Ciarán McDonald

Personal information
- Native name: Ciarán Mac Dómhnaill (Irish)
- Nickname: Mc D
- Born: 11 January 1975 (age 51) Castlebar, Ireland
- Occupation: Builder
- Height: 6 ft 0 in (183 cm)
- Relative: Kobe McDonald (son)

Sport
- Sport: Gaelic football
- Position: Centre forward

Club
- Years: Club
- 1989–2019: Crossmolina Deel Rovers

Club titles
- Mayo titles: 6
- Connacht titles: 3
- All-Ireland Titles: 1

Inter-county
- Years: County / Apps (scores)
- 1994–2007: Mayo / 39 (13–96)

Inter-county titles
- Connacht titles: 4
- All Stars: 1

= Ciarán McDonald =

Irish Gaelic footballer and coach

Ciarán McDonald (born 11 January 1975) is a former Gaelic footballer and coach who played at senior level for the Mayo county team and played club football for Crossmolina Deel Rovers.

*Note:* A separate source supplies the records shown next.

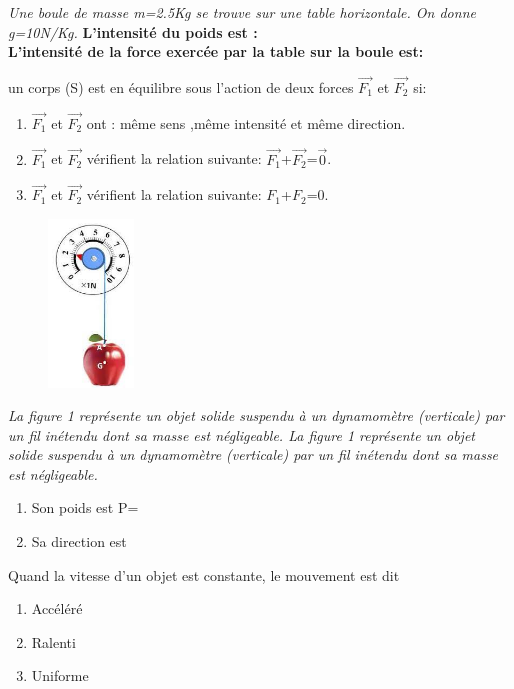 \documentclass[12pt]{article}
\begin{document}
\begin{multicols}{2}
\begin{enumerate}
\item \emph{Une boule de masse m=2.5Kg se trouve sur une table horizontale. On donne g=10N/Kg.}
	\textbf{L’intensité du poids est :}\dotfill
	\\\textbf{L’intensité de la force exercée par la table sur la boule est:}\dotfill
\item un corps (S) est en équilibre sous l’action de deux forces $\vec{F_1}$
et $\vec{F_2}$ si:
\begin{enumerate}
	\item $\vec{F_1}$ et $\vec{F_2}$ ont : même sens ,même intensité et même direction.

	\item $\vec{F_1}$ et $\vec{F_2}$  vérifient la relation suivante: $\vec{F_1}$+$\vec{F_2}$=$\vec{0}$.

	\item $\vec{F_1}$ et $\vec{F_2}$  vérifient la relation suivante: $F_1$+$F_2$=0.
\end{enumerate}

\begin{minipage}{\linewidth} 
\begin{figure} 
\vspace{-12pt} 
\includegraphics[width=0.9in]{./img/dynamo.jpeg}
\vspace{-1cm}
\caption{}
\end{figure} 

\item \emph{La figure 1 représente un objet solide suspendu à un dynamomètre (verticale) par un fil inétendu dont sa masse est
négligeable. La figure  1 représente un
objet solide suspendu à un dynamomètre (verticale) par un fil
inétendu dont sa masse est négligeable.}

\end{minipage}
\begin{enumerate}
	\item Son poids est P=\dotfill
	\item Sa direction est\dotfill
\end{enumerate}
\item Quand la vitesse d’un objet est constante, le mouvement est dit
	\begin{enumerate}
		\item Accéléré
		\item Ralenti
		\item Uniforme
	\end{enumerate}

\end{enumerate}

\end{multicols}
\end{document}
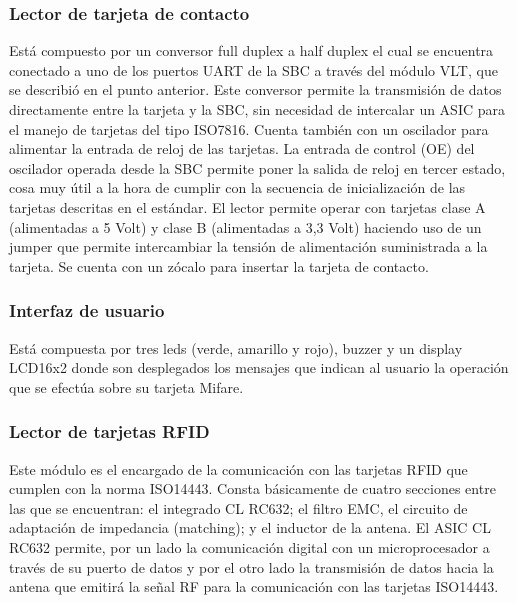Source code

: \documentclass[%
        final,
        notitlepage,
        narroweqnarray,
        inline,
        ]{ieee}
\begin{document}
\subsubsection{Lector de tarjeta de contacto}

Está compuesto por un conversor full duplex a half duplex el cual se encuentra conectado a uno de los puertos UART de la SBC a través del módulo VLT, que se describió en el punto anterior. Este conversor permite la transmisión de datos directamente entre la tarjeta y la SBC, sin necesidad de intercalar un ASIC para el manejo de tarjetas del tipo ISO7816. Cuenta también con un oscilador para alimentar la entrada de reloj de las tarjetas. La entrada de control (OE) del oscilador operada desde la SBC permite poner la salida de reloj en tercer estado, cosa muy útil a la hora de cumplir con la secuencia de inicialización de las tarjetas descritas en el estándar. El lector permite operar con tarjetas clase A (alimentadas a 5 Volt) y clase B (alimentadas a 3,3 Volt) haciendo uso de un jumper que permite intercambiar la tensión de alimentación suministrada a la tarjeta. Se cuenta con un zócalo para insertar la tarjeta de contacto.


\subsubsection{Interfaz de usuario}

Está compuesta por tres leds (verde, amarillo y rojo), buzzer y un display LCD16x2 donde son desplegados los mensajes que indican al usuario la operación que se efectúa sobre su tarjeta Mifare.


\subsubsection{Lector de tarjetas RFID}

Este módulo es el encargado de la comunicación con las tarjetas RFID que cumplen con la norma ISO14443. Consta básicamente de cuatro secciones entre las que se encuentran: el integrado CL RC632; el filtro EMC, el circuito de adaptación de impedancia (matching); y el inductor de la antena. 
El ASIC CL RC632 permite, por un lado la comunicación digital con un microprocesador a través de su puerto de datos y por el otro lado la transmisión de datos hacia la antena que emitirá la señal RF para la comunicación con las tarjetas ISO14443.
\end{document}
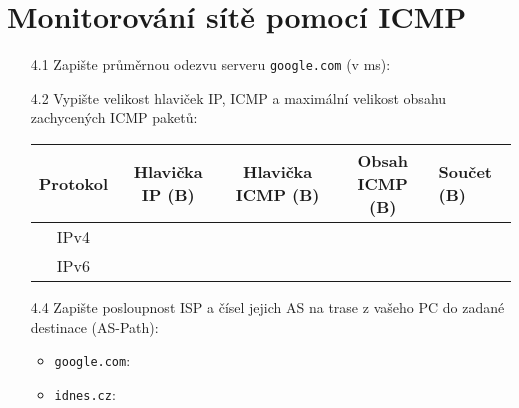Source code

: \documentclass[a4paper,11pt]{article}
\begin{document}
\section{Monitorování sítě pomocí ICMP}
\begin{itemize}
  \item [4.1] Zapište průměrnou odezvu serveru \texttt{google.com} (v ms):
  \item [4.2] Vypište velikost hlaviček IP, ICMP a maximální velikost obsahu zachycených ICMP paketů:

    \vspace{2mm}
    \begin{tabular}{|c|c|c|c|p{3cm}|}  \hline
     Protokol  & Hlavička IP (B)  & Hlavička ICMP (B)  & Obsah ICMP (B) & Součet (B) \\ \hline
     IPv4      &     &       &         &   \\   \hline
     IPv6      &     &       &         &     \\  \hline
\end{tabular}

    \vspace{2mm}
    \item [4.4] Zapište posloupnost ISP a čísel jejich AS na trase z vašeho PC do zadané destinace (AS-Path):
        \begin{itemize}
            \item \texttt{google.com}:
            \vspace{3cm}
            \item \texttt{idnes.cz}:
            \vspace{3cm}
        \end{itemize}
\end{itemize}
\end{document}
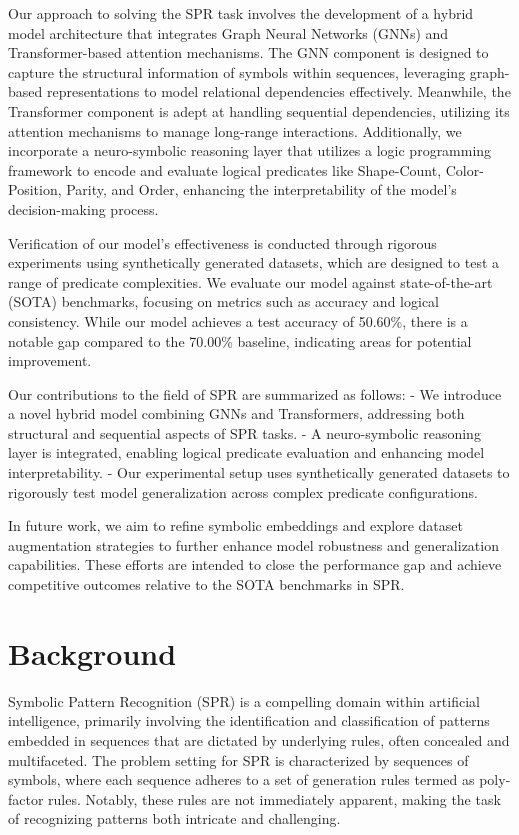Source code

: \documentclass{article}
\begin{document}
Our approach to solving the SPR task involves the development of a hybrid model architecture that integrates Graph Neural Networks (GNNs) and Transformer-based attention mechanisms. The GNN component is designed to capture the structural information of symbols within sequences, leveraging graph-based representations to model relational dependencies effectively. Meanwhile, the Transformer component is adept at handling sequential dependencies, utilizing its attention mechanisms to manage long-range interactions. Additionally, we incorporate a neuro-symbolic reasoning layer that utilizes a logic programming framework to encode and evaluate logical predicates like Shape-Count, Color-Position, Parity, and Order, enhancing the interpretability of the model’s decision-making process.

Verification of our model’s effectiveness is conducted through rigorous experiments using synthetically generated datasets, which are designed to test a range of predicate complexities. We evaluate our model against state-of-the-art (SOTA) benchmarks, focusing on metrics such as accuracy and logical consistency. While our model achieves a test accuracy of 50.60\%, there is a notable gap compared to the 70.00\% baseline, indicating areas for potential improvement.

Our contributions to the field of SPR are summarized as follows:
- We introduce a novel hybrid model combining GNNs and Transformers, addressing both structural and sequential aspects of SPR tasks.
- A neuro-symbolic reasoning layer is integrated, enabling logical predicate evaluation and enhancing model interpretability.
- Our experimental setup uses synthetically generated datasets to rigorously test model generalization across complex predicate configurations.

In future work, we aim to refine symbolic embeddings and explore dataset augmentation strategies to further enhance model robustness and generalization capabilities. These efforts are intended to close the performance gap and achieve competitive outcomes relative to the SOTA benchmarks in SPR.

\section{Background}
Symbolic Pattern Recognition (SPR) is a compelling domain within artificial intelligence, primarily involving the identification and classification of patterns embedded in sequences that are dictated by underlying rules, often concealed and multifaceted. The problem setting for SPR is characterized by sequences of symbols, where each sequence adheres to a set of generation rules termed as poly-factor rules. Notably, these rules are not immediately apparent, making the task of recognizing patterns both intricate and challenging.
\end{document}
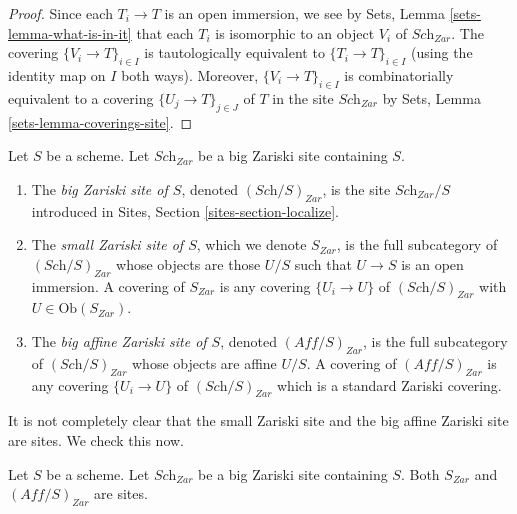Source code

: \begin{proof}
Since each $T_i \to T$ is an open immersion, we see by
Sets, Lemma \ref{sets-lemma-what-is-in-it}
that each $T_i$ is isomorphic to an object $V_i$ of $\textit{Sch}_{Zar}$.
The covering $\{V_i \to T\}_{i \in I}$ is tautologically equivalent
to $\{T_i \to T\}_{i \in I}$ (using the identity map on $I$ both ways).
Moreover, $\{V_i \to T\}_{i \in I}$ is combinatorially equivalent to a
covering $\{U_j \to T\}_{j \in J}$ of $T$ in the site $\textit{Sch}_{Zar}$ by
Sets, Lemma \ref{sets-lemma-coverings-site}.
\end{proof}

\begin{definition}
\label{definition-big-small-Zariski}
Let $S$ be a scheme. Let $\textit{Sch}_{Zar}$ be a big Zariski
site containing $S$.
\begin{enumerate}
\item The {\it big Zariski site of $S$}, denoted
$(\textit{Sch}/S)_{Zar}$, is the site $\textit{Sch}_{Zar}/S$
introduced in Sites, Section \ref{sites-section-localize}.
\item The {\it small Zariski site of $S$}, which we denote
$S_{Zar}$, is the full subcategory of $(\textit{Sch}/S)_{Zar}$
whose objects are those $U/S$ such that $U \to S$ is an open immersion.
A covering of $S_{Zar}$ is any covering $\{U_i \to U\}$ of
$(\textit{Sch}/S)_{Zar}$ with $U \in \text{Ob}(S_{Zar})$.
\item The {\it big affine Zariski site of $S$}, denoted
$(\textit{Aff}/S)_{Zar}$, is the full subcategory of
$(\textit{Sch}/S)_{Zar}$ whose objects are affine $U/S$.
A covering of $(\textit{Aff}/S)_{Zar}$ is any covering
$\{U_i \to U\}$ of $(\textit{Sch}/S)_{Zar}$ which is a
standard Zariski covering.
\end{enumerate}
\end{definition}

\noindent
It is not completely clear that the small Zariski site and
the big affine Zariski site are sites. We check this now.

\begin{lemma}
\label{lemma-verify-site-Zariski}
Let $S$ be a scheme. Let $\textit{Sch}_{Zar}$ be a big Zariski
site containing $S$.
Both $S_{Zar}$ and $(\textit{Aff}/S)_{Zar}$ are sites.
\end{lemma}

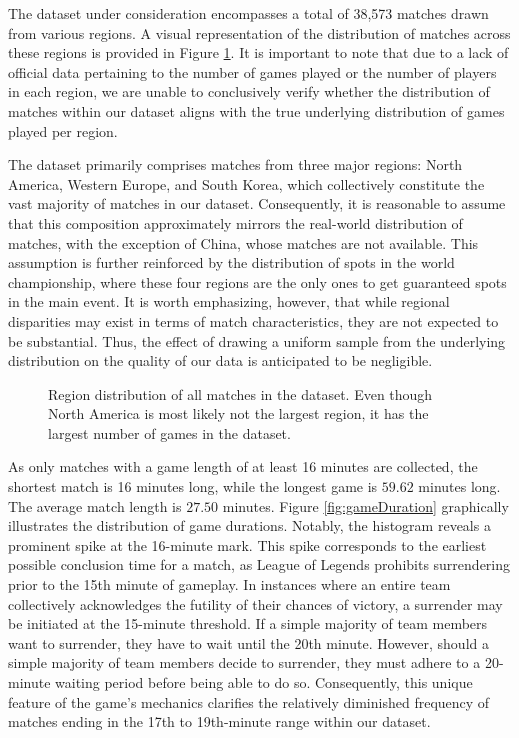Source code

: \documentclass[12pt, a4paper, headinclude, twoside, plainheadsepline, open=right, numbers=noenddot, hidelinks, toc=listof, toc=bibliography]{scrreprt}
\begin{document}
The dataset under consideration encompasses a total of 38,573 matches drawn from various regions. 
A visual representation of the distribution of matches across these regions is provided in Figure \ref{fig:platformId}.
It is important to note that due to a lack of official data pertaining to the number of games played or the number of players in each region, we are unable to conclusively verify whether the distribution of matches within our dataset aligns with the true underlying distribution of games played per region.

The dataset primarily comprises matches from three major regions: North America, Western Europe, and South Korea, which collectively constitute the vast majority of matches in our dataset. 
Consequently, it is reasonable to assume that this composition approximately mirrors the real-world distribution of matches, with the exception of China, whose matches are not available.
This assumption is further reinforced by the distribution of spots in the world championship, where these four regions are the only ones to get guaranteed spots in the main event.
It is worth emphasizing, however, that while regional disparities may exist in terms of match characteristics, they are not expected to be substantial. Thus, the effect of drawing a uniform sample from the underlying distribution on the quality of our data is anticipated to be negligible.

\begin{figure}[ht]

\caption{Region distribution of all matches in the dataset. Even though North America is most likely not the largest region, it has the largest number of games in the dataset.}
\label{fig:platformId}
\end{figure}

As only matches with a game length of at least 16 minutes are collected, the shortest match is 16 minutes long, while the longest game is $59.62$ minutes long.
The average match length is $27.50$ minutes.
Figure \ref{fig:gameDuration} graphically illustrates the distribution of game durations. 
Notably, the histogram reveals a prominent spike at the 16-minute mark.
This spike corresponds to the earliest possible conclusion time for a match, as League of Legends prohibits surrendering prior to the 15th minute of gameplay. In instances where an entire team collectively acknowledges the futility of their chances of victory, a surrender may be initiated at the 15-minute threshold.
If a simple majority of team members want to surrender, they have to wait until the 20th minute.
However, should a simple majority of team members decide to surrender, they must adhere to a 20-minute waiting period before being able to do so. 
Consequently, this unique feature of the game's mechanics clarifies the relatively diminished frequency of matches ending in the 17th to 19th-minute range within our dataset.
\end{document}

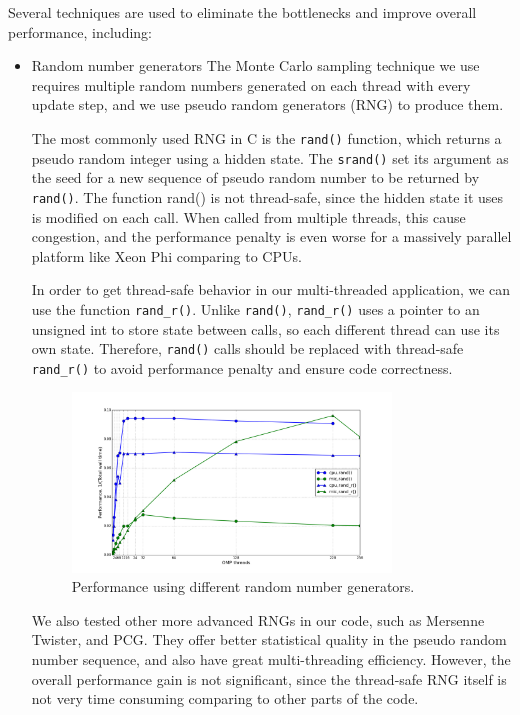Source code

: Several techniques are used to eliminate the bottlenecks and improve overall
performance, including:
\begin{itemize}
\item Random number generators
    The Monte Carlo sampling technique we use requires multiple random numbers 
generated on each thread with every update step, and we use pseudo random generators (RNG)
to produce them. 

  The most commonly used RNG in C is the \texttt{rand()} function, which 
returns a pseudo random integer using a hidden state. The \texttt{srand()} set 
its argument as the seed for a new sequence of pseudo random number to be returned
by \texttt{rand()}. The function rand() is not thread-safe, since the hidden 
state it uses is modified on each call. When called from multiple threads,
this cause congestion, and the performance penalty is even worse for a massively 
parallel platform like Xeon Phi comparing to CPUs.

In order to get thread-safe behavior in
our multi-threaded application, we can use the function \texttt{rand\_r()}. Unlike
\texttt{rand()}, \texttt{rand\_r()} uses a pointer to an unsigned int to store state
between calls, so each different thread can use its own state. 
Therefore, \texttt{rand()} calls should be replaced with thread-safe \texttt{rand\_r()}
to avoid performance penalty and ensure code correctness.

\begin{figure}
  \centering
  \includegraphics[width=0.8\textwidth] {img/mic/perf_rand_r.png}
  \caption{Performance using different random number generators.}
\end{figure}

  We also tested other more advanced RNGs in our code, such as Mersenne Twister, 
and PCG. They offer better statistical quality in the pseudo random number sequence,
and also have great multi-threading efficiency. However, the overall performance
gain is not significant, since the thread-safe RNG itself is not very time consuming
comparing to other parts of the code. 


\end{itemize}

He played on the Crossmolina team that won the 2001 All-Ireland Senior Club Football Championship, becoming the first Mayo club to win the title.

For Mayo, he played in three All-Ireland Finals and won an All Star Award in 2004.

He represented Ireland in the 2005 International Rules Series, scoring in both tests against Australia.

==Coaching==
In 2017, McDonald began coaching in Mayo's football academy and from 2019 to 2022, he served as coach/selector for the county's senior football team under the management of James Horan.

==Personal life==
McDonald's son, Kobe, made his senior debut for Mayo in a league win over Monaghan on 22 February 2026, scoring 1-4.